The Optimist is a bold comic.
Too many comics are retreading the same old themes with the same old art (this is the reason I've basically given up reading anything that looks like Manga).
The Optimist has its own style and its own vision of things and isn't afraid to do things it's own way.
They story tells of a young boy living in Soviet occupied Lithuania who is starving himself due to a strange sense of religious conviction.
Have you heard of a comic like that before? No you haven't!
The art is just as unique, it is all done in what looks to be water colour paints. In an age of endlessly computer coloured comics, I'm always happy to see one using tradition medium.
But the Optimist goes even further then this, using various other mediums when the main character hallucinates (due to starvation).
Check out the following pages-
http://www.drunkduck.com/The_Optimist/index.php?p=588272
and
http://www.drunkduck.com/The_Optimist/index.php?p=588272
Clay models? Spray Painting? Soldering? This is a comic that is willing to experiment!
Some of the experiments are more successful then others (I didn't like the second example there as much as the first) but the very fact that this comic is willing to try things in such a completely different way is a great feature.

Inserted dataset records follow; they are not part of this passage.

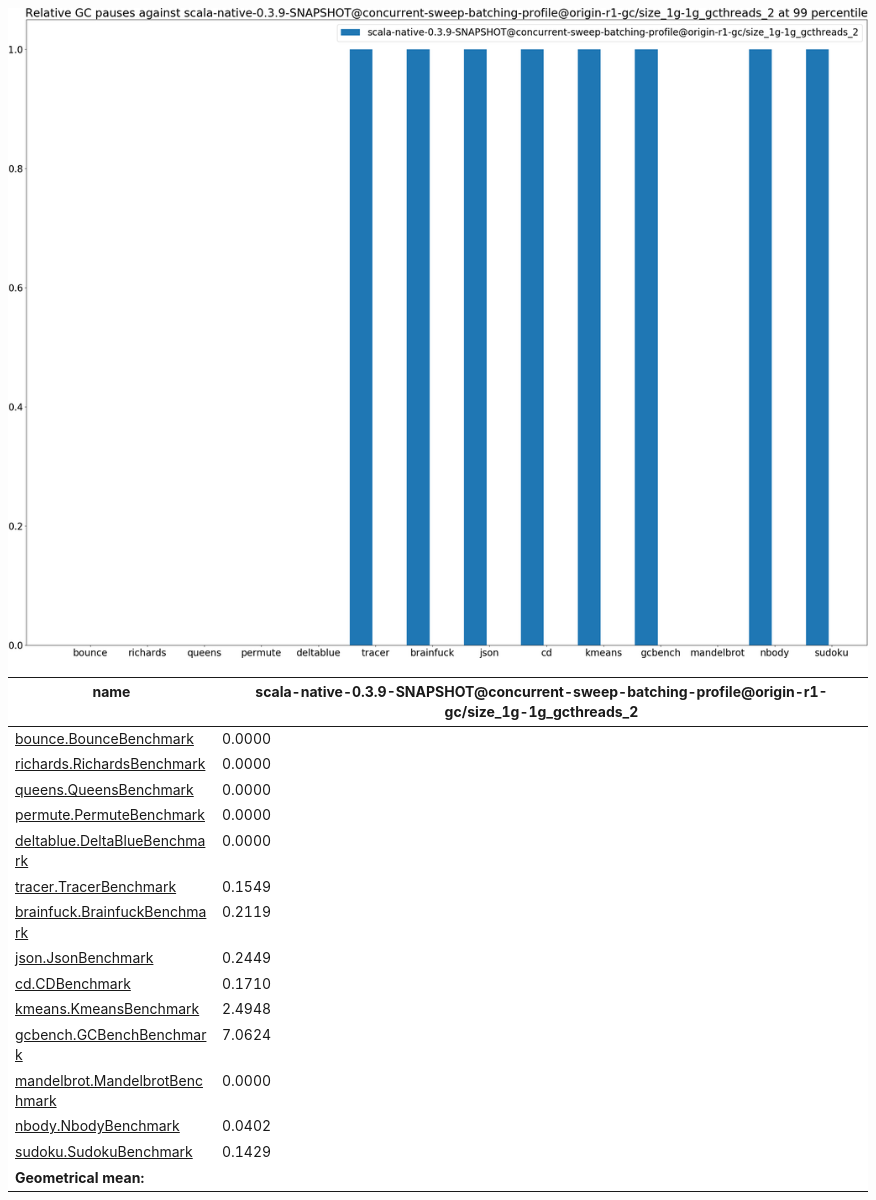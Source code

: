 ![Chart](relative_gc_percentile_99.png)

|name | scala-native-0.3.9-SNAPSHOT@concurrent-sweep-batching-profile@origin-r1-gc/size_1g-1g_gcthreads_2|
| -- | -- |
|[bounce.BounceBenchmark](#bouncebouncebenchmark)|0.0000|
|[richards.RichardsBenchmark](#richardsrichardsbenchmark)|0.0000|
|[queens.QueensBenchmark](#queensqueensbenchmark)|0.0000|
|[permute.PermuteBenchmark](#permutepermutebenchmark)|0.0000|
|[deltablue.DeltaBlueBenchmark](#deltabluedeltabluebenchmark)|0.0000|
|[tracer.TracerBenchmark](#tracertracerbenchmark)|0.1549|
|[brainfuck.BrainfuckBenchmark](#brainfuckbrainfuckbenchmark)|0.2119|
|[json.JsonBenchmark](#jsonjsonbenchmark)|0.2449|
|[cd.CDBenchmark](#cdcdbenchmark)|0.1710|
|[kmeans.KmeansBenchmark](#kmeanskmeansbenchmark)|2.4948|
|[gcbench.GCBenchBenchmark](#gcbenchgcbenchbenchmark)|7.0624|
|[mandelbrot.MandelbrotBenchmark](#mandelbrotmandelbrotbenchmark)|0.0000|
|[nbody.NbodyBenchmark](#nbodynbodybenchmark)|0.0402|
|[sudoku.SudokuBenchmark](#sudokusudokubenchmark)|0.1429|
| __Geometrical mean:__||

The characters are interesting, especially the protagonist and his father, though at times the dialogue sounds rather formal and stiff.
I was expecting the comic to be more pro religion in the face of aethist soviets (which is how the hero describes things) but in fact his starvation seems to be much more a person situation. He seems to almost have a wierd sort of annorexia. he dreams of being a super hero able to cast out the soviets, so perhaps starving himself is the only way he can feel in control of the world?
I liked the character of the rather, and his strained, passive aggressive relationship with his daughter due to his working for the soviets (though the fact he worked for the soviets was mentioned far too many times, I started to feel a bit patronised.)
The main problem I had with the Optimist is simply that it isn't my type of story. It is something I can appreciate and admire, but not the type of thing I would normally read for entertainment. But I have no doubt that there is an audience out there for a story like this and in a sea of sonic the hedgehog sprite comics and generic manga, I have to salute the Optimist, a brave island of uniqueness and imagination.